And diplomatic efforts are still going nowhere. Presidents Obama and Putin talking past each other on an hour-long phone call. The U.S. criticizing next weekend's scheduled vote here to decide if Crimea should break off and join Russia.
JOHN KERRY, SECRETARY OF STATE: Crimea is Ukraine. We support the territorial integrity of Ukraine.
MARQUARDT: As Crimea prepares for next Sunday's referendum, this mostly Russian region is showing where its allegiances lie.
(on camera): So what kind of passport would you like?
UNIDENTIFIED FEMALE: Russian. I hate Ukrainian.
MARQUARDT (voice-over): As this mostly Russian region prepares for next Sunday's referendum, there are a growing number of rallies for and against joining Russia.
But that feeling is far from universal. We visited a small village of the historically persecuted Tartar community, now terrified of a Russian takeover.
Even many Russian Crimeans, like this couple, want to see Ukraine work out its own problems.
UNIDENTIFIED FEMALE: There are some international laws, you know. And we should follow them, but not with these, you know, Russian troops present here, because we can do it ourselves.
UNIDENTIFIED MALE: It's time for politicians, not just from Ukraine and Russia, from all the world, to solve this one, because if you let Putin know to take Crimea, then maybe some other parts of Ukraine.
Who knows who is next?
MARQUARDT: But for now, a diplomatic solution is just a faint hope. Russia is refusing to speak with the Ukrainian government, calling them puppets of extremists. Instead, Russia is letting these troops do all the talking for them -- Martha.
RADDATZ: Thanks to Alex.
Chairman Mike Rogers is back with us now. Chairman Rogers, if you will, take a bigger look. Look at the whole area of Ukraine and tell us why should Americans be concerned about what's going on there?
ROGERS: Well, any instability in that region causes economic instability and certainly will impact Europe. If it impacts Europe's economy, it's going to impact the United States economy.
You know, when this first happened, Martha, there was a dip in our stock exchange, our markets.

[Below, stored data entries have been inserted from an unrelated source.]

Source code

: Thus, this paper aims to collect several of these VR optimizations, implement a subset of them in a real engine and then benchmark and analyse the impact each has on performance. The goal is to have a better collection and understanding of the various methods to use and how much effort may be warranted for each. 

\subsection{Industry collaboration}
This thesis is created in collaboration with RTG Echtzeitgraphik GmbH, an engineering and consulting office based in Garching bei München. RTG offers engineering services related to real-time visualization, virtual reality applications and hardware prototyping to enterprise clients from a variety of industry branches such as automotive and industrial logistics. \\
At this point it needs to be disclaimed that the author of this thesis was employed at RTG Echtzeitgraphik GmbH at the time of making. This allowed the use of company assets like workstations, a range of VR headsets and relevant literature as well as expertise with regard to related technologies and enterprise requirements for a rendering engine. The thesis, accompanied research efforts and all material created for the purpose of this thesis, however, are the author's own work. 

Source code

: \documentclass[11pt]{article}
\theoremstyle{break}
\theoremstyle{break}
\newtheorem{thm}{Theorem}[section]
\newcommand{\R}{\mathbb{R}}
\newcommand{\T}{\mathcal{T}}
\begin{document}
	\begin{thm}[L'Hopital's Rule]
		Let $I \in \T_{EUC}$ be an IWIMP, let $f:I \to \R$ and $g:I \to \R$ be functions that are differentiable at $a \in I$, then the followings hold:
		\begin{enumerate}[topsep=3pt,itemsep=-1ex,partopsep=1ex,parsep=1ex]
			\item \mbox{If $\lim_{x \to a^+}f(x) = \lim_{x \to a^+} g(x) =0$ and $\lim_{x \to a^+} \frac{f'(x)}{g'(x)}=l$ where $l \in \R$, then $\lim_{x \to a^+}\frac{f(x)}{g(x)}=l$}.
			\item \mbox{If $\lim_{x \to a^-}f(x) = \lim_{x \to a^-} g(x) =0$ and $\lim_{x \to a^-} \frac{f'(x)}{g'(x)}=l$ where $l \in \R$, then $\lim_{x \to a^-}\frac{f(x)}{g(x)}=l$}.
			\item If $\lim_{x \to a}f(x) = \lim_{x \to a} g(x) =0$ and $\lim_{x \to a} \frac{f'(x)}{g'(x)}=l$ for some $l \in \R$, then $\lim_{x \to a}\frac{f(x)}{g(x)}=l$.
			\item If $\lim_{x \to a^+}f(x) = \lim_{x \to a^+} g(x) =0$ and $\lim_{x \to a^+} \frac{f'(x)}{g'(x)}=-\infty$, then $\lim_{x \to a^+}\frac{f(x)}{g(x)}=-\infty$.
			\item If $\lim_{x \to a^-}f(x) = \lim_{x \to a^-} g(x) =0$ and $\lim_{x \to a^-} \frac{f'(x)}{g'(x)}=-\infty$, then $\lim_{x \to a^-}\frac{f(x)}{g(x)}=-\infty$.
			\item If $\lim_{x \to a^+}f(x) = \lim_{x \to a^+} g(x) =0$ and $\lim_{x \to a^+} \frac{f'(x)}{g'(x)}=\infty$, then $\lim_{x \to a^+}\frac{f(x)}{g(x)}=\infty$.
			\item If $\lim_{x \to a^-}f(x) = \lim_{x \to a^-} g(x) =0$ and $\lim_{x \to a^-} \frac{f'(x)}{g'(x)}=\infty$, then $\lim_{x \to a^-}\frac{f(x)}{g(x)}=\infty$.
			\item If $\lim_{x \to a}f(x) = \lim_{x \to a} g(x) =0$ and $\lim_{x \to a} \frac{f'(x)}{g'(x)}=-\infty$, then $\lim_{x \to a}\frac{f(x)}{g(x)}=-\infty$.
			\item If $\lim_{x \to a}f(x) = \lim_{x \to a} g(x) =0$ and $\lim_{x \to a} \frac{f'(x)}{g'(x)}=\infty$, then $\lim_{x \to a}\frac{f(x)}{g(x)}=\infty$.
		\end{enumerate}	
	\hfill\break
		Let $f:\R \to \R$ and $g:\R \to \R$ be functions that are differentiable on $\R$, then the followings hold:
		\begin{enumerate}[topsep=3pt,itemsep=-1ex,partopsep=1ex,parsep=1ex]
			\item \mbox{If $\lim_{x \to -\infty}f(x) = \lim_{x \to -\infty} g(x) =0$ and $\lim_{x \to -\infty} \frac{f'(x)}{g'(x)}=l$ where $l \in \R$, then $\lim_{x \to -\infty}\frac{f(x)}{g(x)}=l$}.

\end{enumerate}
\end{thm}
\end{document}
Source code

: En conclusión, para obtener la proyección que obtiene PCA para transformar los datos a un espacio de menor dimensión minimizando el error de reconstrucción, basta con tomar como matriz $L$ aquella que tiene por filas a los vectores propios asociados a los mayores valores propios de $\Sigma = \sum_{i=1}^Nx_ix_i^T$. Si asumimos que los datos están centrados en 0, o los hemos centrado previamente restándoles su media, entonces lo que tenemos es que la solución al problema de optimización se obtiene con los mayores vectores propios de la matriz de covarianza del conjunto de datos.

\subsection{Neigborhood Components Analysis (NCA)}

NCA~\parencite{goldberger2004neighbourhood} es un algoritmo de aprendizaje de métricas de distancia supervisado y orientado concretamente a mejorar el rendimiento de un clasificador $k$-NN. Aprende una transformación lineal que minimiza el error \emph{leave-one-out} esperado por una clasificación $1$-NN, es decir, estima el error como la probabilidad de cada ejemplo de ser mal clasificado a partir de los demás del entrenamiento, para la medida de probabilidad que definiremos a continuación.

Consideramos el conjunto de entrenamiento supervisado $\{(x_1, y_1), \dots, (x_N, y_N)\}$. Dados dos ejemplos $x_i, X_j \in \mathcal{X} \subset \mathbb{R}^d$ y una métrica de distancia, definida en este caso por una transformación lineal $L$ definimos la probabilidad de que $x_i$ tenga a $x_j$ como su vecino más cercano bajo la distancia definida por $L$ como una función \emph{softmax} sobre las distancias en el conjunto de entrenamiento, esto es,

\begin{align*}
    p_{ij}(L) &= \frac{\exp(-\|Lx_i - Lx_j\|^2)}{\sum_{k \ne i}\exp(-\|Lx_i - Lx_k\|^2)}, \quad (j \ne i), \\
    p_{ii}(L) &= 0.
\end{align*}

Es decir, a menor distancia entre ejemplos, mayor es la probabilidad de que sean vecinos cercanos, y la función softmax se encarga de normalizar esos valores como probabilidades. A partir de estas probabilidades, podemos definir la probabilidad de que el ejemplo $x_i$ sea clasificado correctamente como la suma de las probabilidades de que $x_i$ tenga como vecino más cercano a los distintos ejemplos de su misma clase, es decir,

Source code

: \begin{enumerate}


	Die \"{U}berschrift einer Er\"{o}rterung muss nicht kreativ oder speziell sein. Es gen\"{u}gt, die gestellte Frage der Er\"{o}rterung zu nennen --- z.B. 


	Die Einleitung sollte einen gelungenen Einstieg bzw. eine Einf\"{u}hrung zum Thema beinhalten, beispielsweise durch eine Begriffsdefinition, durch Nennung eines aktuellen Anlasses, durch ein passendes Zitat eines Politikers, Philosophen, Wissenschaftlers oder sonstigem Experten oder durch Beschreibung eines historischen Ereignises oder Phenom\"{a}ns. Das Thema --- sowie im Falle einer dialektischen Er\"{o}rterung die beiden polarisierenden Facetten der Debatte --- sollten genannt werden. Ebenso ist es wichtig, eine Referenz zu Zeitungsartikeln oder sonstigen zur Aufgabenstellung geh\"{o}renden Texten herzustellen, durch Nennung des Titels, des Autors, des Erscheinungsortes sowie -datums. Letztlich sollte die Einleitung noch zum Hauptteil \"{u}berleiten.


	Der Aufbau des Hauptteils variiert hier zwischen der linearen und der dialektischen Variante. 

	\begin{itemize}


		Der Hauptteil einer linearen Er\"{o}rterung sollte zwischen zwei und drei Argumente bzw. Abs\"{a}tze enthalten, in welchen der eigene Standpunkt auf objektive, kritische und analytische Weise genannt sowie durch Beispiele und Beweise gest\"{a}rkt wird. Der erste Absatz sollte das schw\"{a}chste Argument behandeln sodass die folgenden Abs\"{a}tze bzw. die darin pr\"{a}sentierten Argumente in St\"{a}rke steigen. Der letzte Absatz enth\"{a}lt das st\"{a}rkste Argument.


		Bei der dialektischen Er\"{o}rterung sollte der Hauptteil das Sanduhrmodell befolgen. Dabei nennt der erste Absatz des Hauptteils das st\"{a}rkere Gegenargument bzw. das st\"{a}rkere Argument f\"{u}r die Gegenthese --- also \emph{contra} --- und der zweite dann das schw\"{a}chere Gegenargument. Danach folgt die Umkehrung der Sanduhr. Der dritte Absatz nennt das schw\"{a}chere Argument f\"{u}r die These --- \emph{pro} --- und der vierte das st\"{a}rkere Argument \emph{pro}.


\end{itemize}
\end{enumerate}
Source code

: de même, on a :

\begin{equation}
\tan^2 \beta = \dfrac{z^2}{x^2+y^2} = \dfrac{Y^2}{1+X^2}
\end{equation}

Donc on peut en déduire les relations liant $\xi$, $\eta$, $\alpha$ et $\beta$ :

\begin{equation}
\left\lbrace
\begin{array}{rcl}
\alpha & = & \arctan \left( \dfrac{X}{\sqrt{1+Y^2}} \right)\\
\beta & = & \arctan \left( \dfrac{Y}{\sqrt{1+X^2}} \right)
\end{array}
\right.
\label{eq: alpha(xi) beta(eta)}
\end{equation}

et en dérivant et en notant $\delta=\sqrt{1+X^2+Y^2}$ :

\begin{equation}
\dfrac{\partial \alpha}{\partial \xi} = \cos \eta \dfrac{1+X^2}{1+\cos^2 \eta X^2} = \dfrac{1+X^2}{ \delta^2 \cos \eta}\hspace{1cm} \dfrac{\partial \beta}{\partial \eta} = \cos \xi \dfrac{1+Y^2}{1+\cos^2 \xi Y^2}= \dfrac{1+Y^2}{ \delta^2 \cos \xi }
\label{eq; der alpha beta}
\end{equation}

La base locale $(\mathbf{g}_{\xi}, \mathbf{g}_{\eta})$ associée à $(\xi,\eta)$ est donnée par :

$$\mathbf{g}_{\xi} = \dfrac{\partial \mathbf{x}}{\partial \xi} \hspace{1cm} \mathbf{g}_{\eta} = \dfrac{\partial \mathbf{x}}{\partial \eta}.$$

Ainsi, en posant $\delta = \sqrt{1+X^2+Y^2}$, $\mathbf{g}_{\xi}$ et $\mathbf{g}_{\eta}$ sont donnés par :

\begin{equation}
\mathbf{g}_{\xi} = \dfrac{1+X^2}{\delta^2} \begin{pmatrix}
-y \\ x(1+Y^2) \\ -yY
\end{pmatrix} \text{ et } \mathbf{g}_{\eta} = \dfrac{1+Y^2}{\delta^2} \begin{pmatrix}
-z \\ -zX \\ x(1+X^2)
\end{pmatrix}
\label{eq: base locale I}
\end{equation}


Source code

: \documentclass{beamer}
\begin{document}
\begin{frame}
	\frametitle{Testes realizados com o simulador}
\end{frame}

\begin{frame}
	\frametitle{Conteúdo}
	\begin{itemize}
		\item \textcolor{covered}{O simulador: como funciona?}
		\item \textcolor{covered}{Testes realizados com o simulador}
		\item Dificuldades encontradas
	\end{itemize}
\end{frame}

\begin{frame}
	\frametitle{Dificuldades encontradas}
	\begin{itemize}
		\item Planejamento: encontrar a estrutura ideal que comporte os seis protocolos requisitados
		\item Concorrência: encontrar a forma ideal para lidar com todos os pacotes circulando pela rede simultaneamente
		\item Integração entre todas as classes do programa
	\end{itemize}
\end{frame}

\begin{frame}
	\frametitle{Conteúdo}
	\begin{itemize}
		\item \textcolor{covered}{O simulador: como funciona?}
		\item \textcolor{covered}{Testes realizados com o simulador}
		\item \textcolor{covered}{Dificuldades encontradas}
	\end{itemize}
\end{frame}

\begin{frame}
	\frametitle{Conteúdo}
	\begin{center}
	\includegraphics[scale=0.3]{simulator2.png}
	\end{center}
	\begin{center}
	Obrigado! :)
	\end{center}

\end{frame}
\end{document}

So I think they went down 154 points.
So it has a direct relationship. We're no longer, you know, completely isolated by the two oceans around the United States. We're interconnected economically.
And so we do need to worry about the stability of a place like the Ukraine and we need to worry about the continued advancement, certainly, for reasons of influence or, in this case, taking land, by the -- by Putin and Russia.
We've seen this story before. And when we didn't react, as the United States, we thought it would settle itself, we ended up buying into bigger trouble later. And I think that's what you're seeing happening.
And at least some notion that we have to diplomatically apply pressure and get our European allies together to start pushing back on what I think is an expansionist attitude by Putin.
RADDATZ: But what if this referendum for secession passes?
Then what do we do?
What does Europe do?
I know the Ukrainian government has to be involved. They say it's illegal. We say it's illegal.
But what happens next?
ROGERS: Well, it gets a little interesting. So you'll have two sets of problems. On the diplomatic front, you'll have what does Europe do?